In theory, I want more hours. Just a few more minutes to spend time with my boys, talk to my husband, tackle the insanity of working from home with small kids, or who knows...maybe with a few extra hours I would actually get around to moving the clean laundry from the dryer into the drawers. Doubtful, but hey, anything is possible.
That is what I want in theory, but like many things, what I think I want and what I actually need are not the same. I think I want more hours in a day, but my gut tells me I couldn't handle it. I feel lucky to survive the day as it is. If I can land on the couch by 8:00PM with two sleeping children that are actually staying in their beds, I count that as a victory and fight to stay awake long enough to finish my glass of wine and have a grown-up conversation with my husband.

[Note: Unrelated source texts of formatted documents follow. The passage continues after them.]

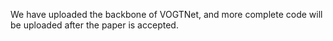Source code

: We have uploaded the backbone of VOGTNet, and more complete code will be uploaded after the paper is accepted.
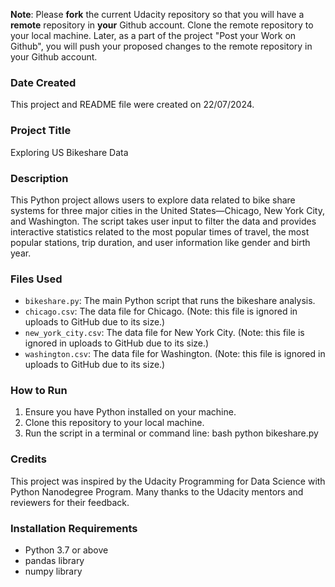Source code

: **Note**: Please **fork** the current Udacity repository so that you will have a **remote** repository in **your** Github account. Clone the remote repository to your local machine. Later, as a part of the project "Post your Work on Github", you will push your proposed changes to the remote repository in your Github account.

### Date Created
This project and README file were created on 22/07/2024.

### Project Title
Exploring US Bikeshare Data

### Description
This Python project allows users to explore data related to bike share systems for three major cities in the United States—Chicago, New York City, and Washington. The script takes user input to filter the data and provides interactive statistics related to the most popular times of travel, the most popular stations, trip duration, and user information like gender and birth year.

### Files Used
- `bikeshare.py`: The main Python script that runs the bikeshare analysis.
- `chicago.csv`: The data file for Chicago. (Note: this file is ignored in uploads to GitHub due to its size.)
- `new_york_city.csv`: The data file for New York City. (Note: this file is ignored in uploads to GitHub due to its size.)
- `washington.csv`: The data file for Washington. (Note: this file is ignored in uploads to GitHub due to its size.)

### How to Run
1. Ensure you have Python installed on your machine.
2. Clone this repository to your local machine.
3. Run the script in a terminal or command line:
   bash
   python bikeshare.py

### Credits

This project was inspired by the Udacity Programming for Data Science with Python Nanodegree Program. Many thanks to the Udacity mentors and reviewers for their feedback.

### Installation Requirements
- Python 3.7 or above
- pandas library
- numpy library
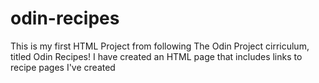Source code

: # odin-recipes
This is my first HTML Project from following The Odin Project cirriculum, titled Odin Recipes!
I have created an HTML page that includes links to recipe pages I've created
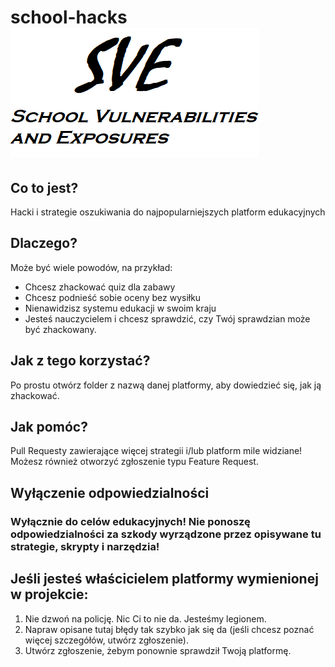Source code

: # school-hacks ![SVE](SVE.png)
## Co to jest?
Hacki i strategie oszukiwania do najpopularniejszych platform edukacyjnych
## Dlaczego?
Może być wiele powodów, na przykład:
- Chcesz zhackować quiz dla zabawy
- Chcesz podnieść sobie oceny bez wysiłku
- Nienawidzisz systemu edukacji w swoim kraju
- Jesteś nauczycielem i chcesz sprawdzić, czy Twój sprawdzian może być zhackowany.
## Jak z tego korzystać?
Po prostu otwórz folder z nazwą danej platformy, aby dowiedzieć się, jak ją zhackować.
## Jak pomóc?
Pull Requesty zawierające więcej strategii i/lub platform mile widziane!
Możesz również otworzyć zgłoszenie typu Feature Request.
## Wyłączenie odpowiedzialności
### Wyłącznie do celów edukacyjnych! Nie ponoszę odpowiedzialności za szkody wyrządzone przez opisywane tu strategie, skrypty i narzędzia!
## Jeśli jesteś właścicielem platformy wymienionej w projekcie:
1. Nie dzwoń na policję. Nic Ci to nie da. Jesteśmy legionem.
2. Napraw opisane tutaj błędy tak szybko jak się da (jeśli chcesz poznać więcej szczegółów, utwórz zgłoszenie).
3. Utwórz zgłoszenie, żebym ponownie sprawdził Twoją platformę.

Which is why I'm pretty sure God knew that 24 hours was our limit as human beings. Any more and I think we'd probably break.
So if I only get 24 and 7 of those are sleeping (for those that just laughed, I'm trying to stay optimistic that one day I will sleep for 7 hours again...one day....like in 2025), then what I do with those precious waking hours matters. A lot.
Because you guys, I feel it now more than ever.
The littlest one will have his first birthday next month.
And the older one now starts sentences with words like, "hey mom, just so you know..."
And every time I see a picture of my husband and me, I realize that it isn't our wedding day anymore. And I'm surprised by how tired we look. You know the way presidents age more quickly once in office? It's the same for parents, only we don't get a make-up team and our cameras are less forgiving.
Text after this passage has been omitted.